In order of appearance:
- Robert Cenedella – Artist, entrepreneur & teacher
- Joan Cenedella – Writer, author & teacher (Robert's sister)
- Jess Korman – Writer, author & singer-songwriter
- Stephen Geller – Magazine publisher & art collector
- Liz Cenedella – Fabric artist & business owner (Robert's wife)
- Richard Armstrong – Director, Solomon R. Guggenheim Museum
- Marvin Kitman – Writer, author, TV critic for New York Newsday
- Ed McCormack – Managing Editor, Gallery & Studio art magazine
- David Cenedella – Professor, Baruch College (Robert's son)
- Jack Rollins – Film producer & business manager for Woody Allen
- Paul Zerler (1922–2014) – Art expert & appraiser for the Titanic
- Victor Navasky – Publisher emeritus of The Nation
- Lauren Purje – Illustrator Artist, former Art Students League of New York (ASL) student
- Kelly Crow – Art reporter, The Wall Street Journal
- Morgan Long – Director of Art Investment, The Fine Art Fund Group
- Sarah Thornton – Writer, author & sociologist of art
- Judd Tully – Art critic, journalist, editor-at-large, Art+Auction magazine
- Pamela Fiori – Writer, journalist, magazine Editor-In-Chief
- Sirio Maccioni – Entrepreneur, owner of French restaurant, Le Cirque
- George Hudson (1937–2013) – Professor of English, Colgate University
- Susan Reingold – Art Students League of New York (ASL) art student

== Reviews ==

The documentary received positive reviews from its audience, including an 86% on Rotten Tomatoes based on 22 critic reviews, with an average rating of 7.3/10. It was reviewed by numerous publications, and was selected as a New York Times 'NYT Critic's Pick' by Stephen Holden.

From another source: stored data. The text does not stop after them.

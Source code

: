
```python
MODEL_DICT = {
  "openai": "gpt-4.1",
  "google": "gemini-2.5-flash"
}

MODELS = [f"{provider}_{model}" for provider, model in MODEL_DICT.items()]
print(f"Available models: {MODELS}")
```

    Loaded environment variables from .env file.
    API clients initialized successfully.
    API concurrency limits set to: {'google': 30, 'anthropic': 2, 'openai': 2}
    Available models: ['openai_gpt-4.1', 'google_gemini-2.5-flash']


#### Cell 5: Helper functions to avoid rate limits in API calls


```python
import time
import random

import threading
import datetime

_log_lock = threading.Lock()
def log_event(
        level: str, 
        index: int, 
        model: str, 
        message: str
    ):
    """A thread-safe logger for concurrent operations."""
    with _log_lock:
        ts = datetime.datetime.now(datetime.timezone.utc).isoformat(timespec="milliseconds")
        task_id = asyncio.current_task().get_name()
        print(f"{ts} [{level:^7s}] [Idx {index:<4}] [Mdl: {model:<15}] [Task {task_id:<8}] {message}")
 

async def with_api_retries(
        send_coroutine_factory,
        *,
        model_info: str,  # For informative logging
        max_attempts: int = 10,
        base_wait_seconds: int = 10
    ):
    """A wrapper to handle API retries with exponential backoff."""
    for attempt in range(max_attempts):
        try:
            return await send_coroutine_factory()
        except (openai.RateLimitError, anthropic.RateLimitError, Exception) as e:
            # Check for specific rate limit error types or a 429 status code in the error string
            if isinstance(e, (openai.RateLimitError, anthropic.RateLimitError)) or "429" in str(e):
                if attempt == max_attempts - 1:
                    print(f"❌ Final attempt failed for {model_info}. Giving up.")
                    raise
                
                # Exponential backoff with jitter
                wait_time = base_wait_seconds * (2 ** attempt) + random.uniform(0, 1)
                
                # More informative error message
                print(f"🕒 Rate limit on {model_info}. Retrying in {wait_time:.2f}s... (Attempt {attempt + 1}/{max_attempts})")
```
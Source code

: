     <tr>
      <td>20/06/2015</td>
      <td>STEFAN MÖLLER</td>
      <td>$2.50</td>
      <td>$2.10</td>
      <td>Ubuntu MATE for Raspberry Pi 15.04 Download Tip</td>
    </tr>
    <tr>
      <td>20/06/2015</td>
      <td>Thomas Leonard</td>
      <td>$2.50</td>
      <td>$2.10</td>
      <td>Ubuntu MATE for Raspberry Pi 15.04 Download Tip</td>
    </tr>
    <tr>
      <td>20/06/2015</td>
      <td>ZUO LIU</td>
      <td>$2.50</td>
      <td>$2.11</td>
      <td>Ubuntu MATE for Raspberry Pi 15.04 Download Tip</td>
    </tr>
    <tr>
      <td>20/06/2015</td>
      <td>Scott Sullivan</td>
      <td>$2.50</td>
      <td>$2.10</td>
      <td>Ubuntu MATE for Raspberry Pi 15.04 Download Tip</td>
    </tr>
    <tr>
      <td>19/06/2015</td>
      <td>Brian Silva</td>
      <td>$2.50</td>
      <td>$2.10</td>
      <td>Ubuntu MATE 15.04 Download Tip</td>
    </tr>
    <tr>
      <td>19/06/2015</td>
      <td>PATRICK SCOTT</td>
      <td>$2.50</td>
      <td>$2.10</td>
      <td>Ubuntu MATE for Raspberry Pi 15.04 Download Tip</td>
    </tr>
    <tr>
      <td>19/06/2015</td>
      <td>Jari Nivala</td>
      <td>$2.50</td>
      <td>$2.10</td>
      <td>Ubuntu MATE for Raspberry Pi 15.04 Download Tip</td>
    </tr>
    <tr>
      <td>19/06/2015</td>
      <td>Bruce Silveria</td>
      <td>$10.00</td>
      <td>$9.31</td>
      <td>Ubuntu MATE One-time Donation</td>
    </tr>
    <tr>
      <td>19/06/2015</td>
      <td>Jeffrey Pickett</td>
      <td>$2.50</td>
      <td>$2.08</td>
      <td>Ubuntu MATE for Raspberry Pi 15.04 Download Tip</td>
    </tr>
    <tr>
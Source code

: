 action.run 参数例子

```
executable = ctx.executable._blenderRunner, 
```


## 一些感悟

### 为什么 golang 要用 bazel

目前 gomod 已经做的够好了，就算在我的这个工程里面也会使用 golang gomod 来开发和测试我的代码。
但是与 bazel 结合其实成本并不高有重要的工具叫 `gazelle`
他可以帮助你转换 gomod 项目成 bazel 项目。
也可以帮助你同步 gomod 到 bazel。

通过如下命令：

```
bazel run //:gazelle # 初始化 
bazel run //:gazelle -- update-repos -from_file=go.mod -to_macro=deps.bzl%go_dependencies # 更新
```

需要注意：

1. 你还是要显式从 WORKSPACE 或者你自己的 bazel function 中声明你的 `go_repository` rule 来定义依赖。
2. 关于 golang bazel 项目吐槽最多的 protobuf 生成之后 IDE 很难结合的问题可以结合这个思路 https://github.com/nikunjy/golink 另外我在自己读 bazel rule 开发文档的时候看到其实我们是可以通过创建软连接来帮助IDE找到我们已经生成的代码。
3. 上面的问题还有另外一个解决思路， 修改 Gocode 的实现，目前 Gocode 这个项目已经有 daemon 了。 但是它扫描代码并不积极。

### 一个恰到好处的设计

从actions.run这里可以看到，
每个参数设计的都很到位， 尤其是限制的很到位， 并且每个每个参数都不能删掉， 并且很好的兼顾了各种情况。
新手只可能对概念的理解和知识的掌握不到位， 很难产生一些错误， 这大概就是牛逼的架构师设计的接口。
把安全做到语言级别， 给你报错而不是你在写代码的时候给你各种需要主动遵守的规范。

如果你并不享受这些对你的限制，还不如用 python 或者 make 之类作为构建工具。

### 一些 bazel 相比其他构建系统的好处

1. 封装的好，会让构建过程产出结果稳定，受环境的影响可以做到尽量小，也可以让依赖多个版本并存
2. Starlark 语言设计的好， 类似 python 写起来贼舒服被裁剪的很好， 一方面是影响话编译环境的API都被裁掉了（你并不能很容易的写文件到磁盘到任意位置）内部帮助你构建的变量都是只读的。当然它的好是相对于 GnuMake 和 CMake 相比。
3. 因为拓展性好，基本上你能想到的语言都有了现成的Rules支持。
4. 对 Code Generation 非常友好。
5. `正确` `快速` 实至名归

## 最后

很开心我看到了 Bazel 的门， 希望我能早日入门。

Below are excerpts from some of the Film Critic reviews for Art Bastard:

- Stephen Holden from The New York Times wrote:
  - "It's no what they show, it's what they don't show," the painter Robert Cenedella complains in "Art Bastard," Victor Kanefsky's robust, plain-talking documentary portrait of this lifelong revel and art-world gadfly."
- Owen Gleiberman from Variety wrote:
  - "The madly teeming pop-cartoon paintings of Robert Cenedella anchor a lively look at a self-styled superstar of outsider art."
- Sheila O'Malley from RogerEbert.com wrote:
  - ""Art Bastard," Victor Kanefsky's Engaging and thought-provoking documentary about Cenedella, is a beautiful portrait of the man himself, still going strong at age 76, as well as a critique of the art world that has ignored him (and others) because they don't "fit.""
- Bob Mondello from NPR wrote:
  - "'Art Bastard' is a film about a man who has tilted – and continues to tilt – at the art-world equivalent of Don Quixote's windmills."
- Stephanie Merry from The Washington Post wrote:
  - "Cenedella is rough around the edges, yet he remains fascinating."
- Frank Scheck from The Hollywood Reporter wrote:
  - "Art Bastard shines brightest not as a biographical portrait – an aim in which it succeeds only sporadically – but rather as a showcase for the highly imaginative and thoughtful works by the now 76-year-old, too-little-known painter."
- Scott Marks from the San Diego Reader wrote:
  - "You may not recognize the name going in, but after spending 82 minutes watching director Victor Kanefsky cast a heartfelt lens in Cenedella's direction, you'll never forget him."